Only an exact repetition is needed: the lines from the start of the listing below through the line that contains "взаємодіяти з нею.", pictures omitted.

+++

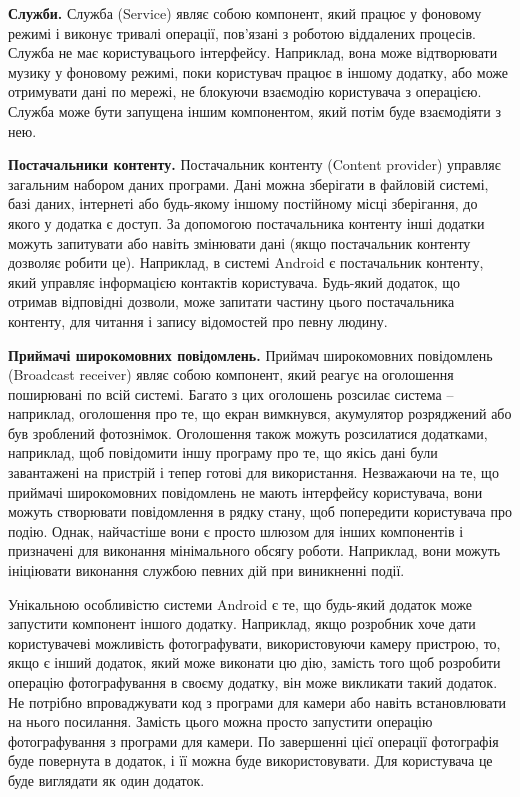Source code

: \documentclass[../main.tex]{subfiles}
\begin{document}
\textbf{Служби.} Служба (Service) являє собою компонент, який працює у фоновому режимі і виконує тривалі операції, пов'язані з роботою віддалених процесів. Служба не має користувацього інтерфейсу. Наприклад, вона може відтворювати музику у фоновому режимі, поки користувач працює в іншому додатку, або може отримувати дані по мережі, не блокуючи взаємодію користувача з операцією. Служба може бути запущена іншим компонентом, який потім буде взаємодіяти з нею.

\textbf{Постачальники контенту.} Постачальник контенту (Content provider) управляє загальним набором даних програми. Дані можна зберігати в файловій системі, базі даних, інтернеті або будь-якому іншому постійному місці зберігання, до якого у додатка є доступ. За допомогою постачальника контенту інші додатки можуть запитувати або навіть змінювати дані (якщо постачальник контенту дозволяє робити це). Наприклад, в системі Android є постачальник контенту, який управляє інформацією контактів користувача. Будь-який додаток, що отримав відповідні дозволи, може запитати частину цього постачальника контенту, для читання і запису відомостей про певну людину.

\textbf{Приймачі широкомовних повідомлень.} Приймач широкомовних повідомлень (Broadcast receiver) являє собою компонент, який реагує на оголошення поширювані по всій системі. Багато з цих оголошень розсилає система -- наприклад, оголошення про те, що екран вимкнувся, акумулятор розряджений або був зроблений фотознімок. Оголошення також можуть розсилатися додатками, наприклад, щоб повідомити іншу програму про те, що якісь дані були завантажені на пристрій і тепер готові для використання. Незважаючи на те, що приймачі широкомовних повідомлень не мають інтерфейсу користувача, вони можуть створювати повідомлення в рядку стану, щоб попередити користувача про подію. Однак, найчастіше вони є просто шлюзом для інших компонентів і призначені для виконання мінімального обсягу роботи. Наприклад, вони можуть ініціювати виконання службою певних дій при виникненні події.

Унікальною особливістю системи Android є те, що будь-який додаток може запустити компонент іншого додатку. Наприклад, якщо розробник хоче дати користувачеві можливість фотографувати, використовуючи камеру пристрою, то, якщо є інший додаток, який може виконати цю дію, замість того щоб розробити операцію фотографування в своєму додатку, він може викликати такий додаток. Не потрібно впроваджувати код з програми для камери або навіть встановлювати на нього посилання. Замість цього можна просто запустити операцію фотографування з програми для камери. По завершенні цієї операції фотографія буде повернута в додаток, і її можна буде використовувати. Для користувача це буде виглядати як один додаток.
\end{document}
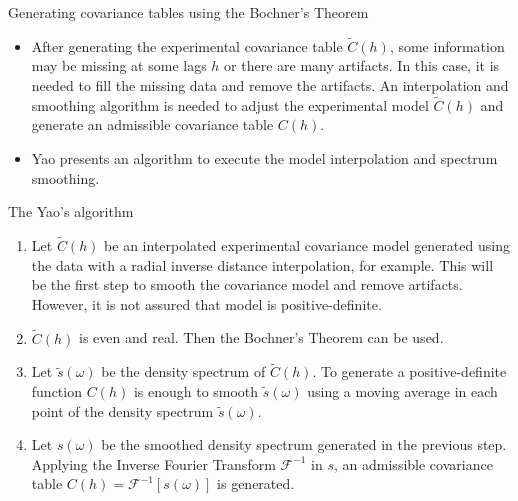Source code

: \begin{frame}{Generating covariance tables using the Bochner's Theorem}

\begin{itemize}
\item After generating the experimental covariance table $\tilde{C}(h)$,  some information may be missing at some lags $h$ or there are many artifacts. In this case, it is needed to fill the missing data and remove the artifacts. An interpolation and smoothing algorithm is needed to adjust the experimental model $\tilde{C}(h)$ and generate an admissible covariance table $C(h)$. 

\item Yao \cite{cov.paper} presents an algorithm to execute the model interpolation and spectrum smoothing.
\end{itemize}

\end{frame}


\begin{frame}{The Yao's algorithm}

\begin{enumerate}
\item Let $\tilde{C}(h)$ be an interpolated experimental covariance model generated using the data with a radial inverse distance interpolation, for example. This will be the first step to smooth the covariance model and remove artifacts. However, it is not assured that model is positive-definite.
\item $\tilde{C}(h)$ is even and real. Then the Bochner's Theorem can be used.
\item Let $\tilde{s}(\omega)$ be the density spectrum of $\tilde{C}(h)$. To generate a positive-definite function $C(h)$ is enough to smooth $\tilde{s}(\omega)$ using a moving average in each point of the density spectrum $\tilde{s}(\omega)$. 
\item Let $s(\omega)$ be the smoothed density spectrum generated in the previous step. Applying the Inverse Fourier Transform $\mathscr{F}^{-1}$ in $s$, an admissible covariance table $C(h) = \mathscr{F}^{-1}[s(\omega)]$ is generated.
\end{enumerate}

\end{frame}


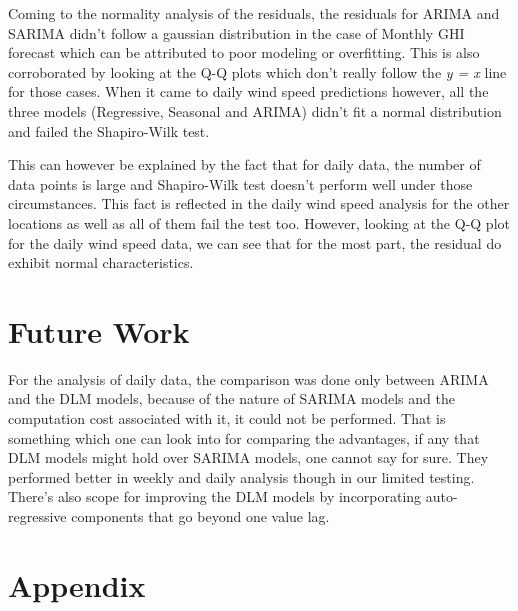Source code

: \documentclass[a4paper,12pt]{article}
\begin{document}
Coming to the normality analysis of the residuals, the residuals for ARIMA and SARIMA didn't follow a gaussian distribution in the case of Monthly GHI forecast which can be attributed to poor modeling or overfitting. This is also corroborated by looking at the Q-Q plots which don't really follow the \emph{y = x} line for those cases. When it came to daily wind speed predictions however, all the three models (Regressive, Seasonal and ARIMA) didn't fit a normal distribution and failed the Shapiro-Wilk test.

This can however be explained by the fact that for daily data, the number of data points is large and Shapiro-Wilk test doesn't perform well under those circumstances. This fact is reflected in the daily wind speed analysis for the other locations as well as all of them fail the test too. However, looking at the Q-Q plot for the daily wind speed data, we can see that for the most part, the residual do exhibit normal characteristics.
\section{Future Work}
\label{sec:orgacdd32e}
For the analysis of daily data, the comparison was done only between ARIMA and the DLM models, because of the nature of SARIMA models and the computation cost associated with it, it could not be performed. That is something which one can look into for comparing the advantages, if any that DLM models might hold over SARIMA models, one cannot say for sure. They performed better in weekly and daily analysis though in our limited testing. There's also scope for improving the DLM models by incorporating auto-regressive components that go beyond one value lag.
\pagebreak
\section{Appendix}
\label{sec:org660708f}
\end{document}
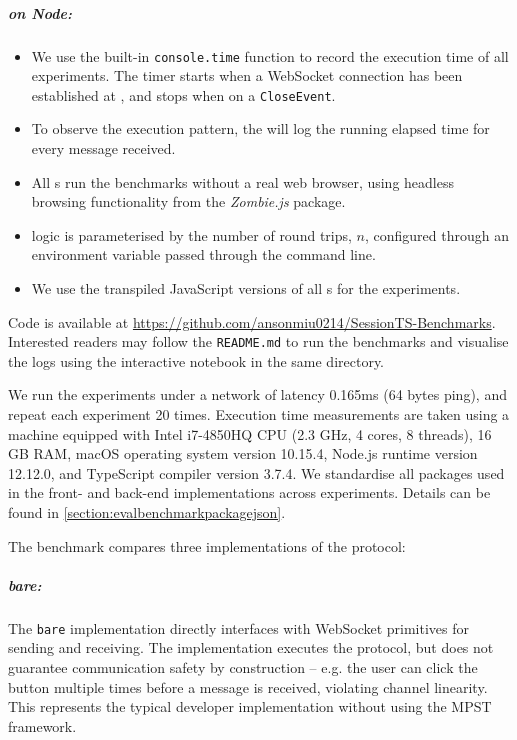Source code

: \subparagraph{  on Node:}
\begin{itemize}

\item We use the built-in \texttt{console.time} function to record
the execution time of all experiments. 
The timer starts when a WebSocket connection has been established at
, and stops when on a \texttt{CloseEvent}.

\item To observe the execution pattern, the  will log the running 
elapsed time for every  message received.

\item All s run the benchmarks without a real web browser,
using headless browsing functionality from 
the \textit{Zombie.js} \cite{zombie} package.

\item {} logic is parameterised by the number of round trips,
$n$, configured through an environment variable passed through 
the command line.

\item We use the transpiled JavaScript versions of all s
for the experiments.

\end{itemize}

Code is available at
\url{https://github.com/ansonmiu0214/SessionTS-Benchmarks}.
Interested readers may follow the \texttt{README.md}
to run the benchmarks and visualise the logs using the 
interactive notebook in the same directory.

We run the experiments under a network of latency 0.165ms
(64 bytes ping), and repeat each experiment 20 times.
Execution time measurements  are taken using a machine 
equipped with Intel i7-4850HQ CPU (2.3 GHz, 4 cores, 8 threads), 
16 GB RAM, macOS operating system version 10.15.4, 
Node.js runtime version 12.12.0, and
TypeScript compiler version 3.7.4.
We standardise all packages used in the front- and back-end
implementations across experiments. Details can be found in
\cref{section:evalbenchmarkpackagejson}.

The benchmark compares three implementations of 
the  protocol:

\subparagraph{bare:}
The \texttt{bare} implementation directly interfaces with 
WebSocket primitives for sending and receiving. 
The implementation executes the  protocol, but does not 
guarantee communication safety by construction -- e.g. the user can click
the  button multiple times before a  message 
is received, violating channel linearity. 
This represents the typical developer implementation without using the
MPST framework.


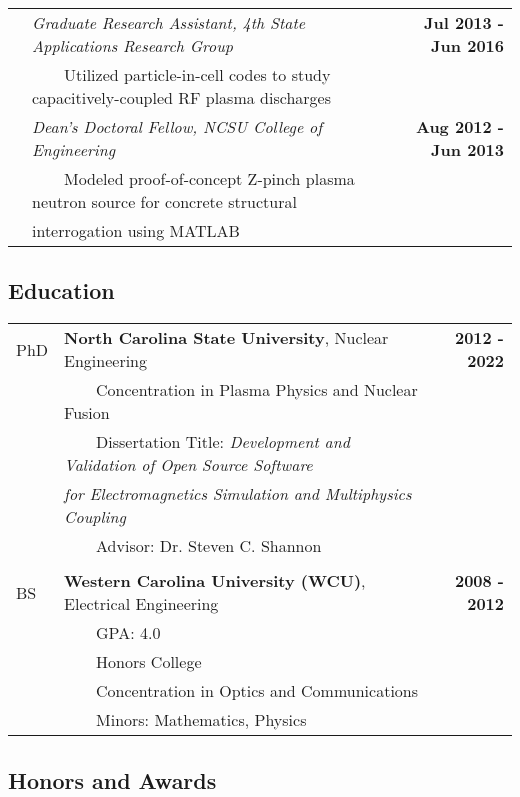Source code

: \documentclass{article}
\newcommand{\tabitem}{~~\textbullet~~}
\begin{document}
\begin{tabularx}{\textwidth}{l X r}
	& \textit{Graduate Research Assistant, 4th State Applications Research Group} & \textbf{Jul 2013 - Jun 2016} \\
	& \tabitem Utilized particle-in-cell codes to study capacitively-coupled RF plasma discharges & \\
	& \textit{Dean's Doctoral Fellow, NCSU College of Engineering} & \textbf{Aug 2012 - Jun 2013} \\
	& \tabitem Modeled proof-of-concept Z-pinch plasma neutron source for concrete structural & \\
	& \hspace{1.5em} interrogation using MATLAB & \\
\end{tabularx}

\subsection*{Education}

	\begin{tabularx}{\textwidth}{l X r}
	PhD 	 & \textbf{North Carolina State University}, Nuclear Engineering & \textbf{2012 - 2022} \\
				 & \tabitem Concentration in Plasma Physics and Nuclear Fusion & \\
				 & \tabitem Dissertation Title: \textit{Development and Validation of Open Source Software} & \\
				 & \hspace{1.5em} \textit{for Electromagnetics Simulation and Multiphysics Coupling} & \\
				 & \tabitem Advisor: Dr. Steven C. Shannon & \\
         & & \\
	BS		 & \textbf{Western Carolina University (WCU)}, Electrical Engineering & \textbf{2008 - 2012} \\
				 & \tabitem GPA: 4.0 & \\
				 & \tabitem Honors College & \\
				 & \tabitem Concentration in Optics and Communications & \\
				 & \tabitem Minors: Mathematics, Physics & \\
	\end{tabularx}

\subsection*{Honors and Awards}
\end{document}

+++

Reply to the exercise
Source code

: \documentclass[../main.tex]{subfiles}
\begin{document}
\textbf{Служби.} Служба (Service) являє собою компонент, який працює у фоновому режимі і виконує тривалі операції, пов'язані з роботою віддалених процесів. Служба не має користувацього інтерфейсу. Наприклад, вона може відтворювати музику у фоновому режимі, поки користувач працює в іншому додатку, або може отримувати дані по мережі, не блокуючи взаємодію користувача з операцією. Служба може бути запущена іншим компонентом, який потім буде взаємодіяти з нею.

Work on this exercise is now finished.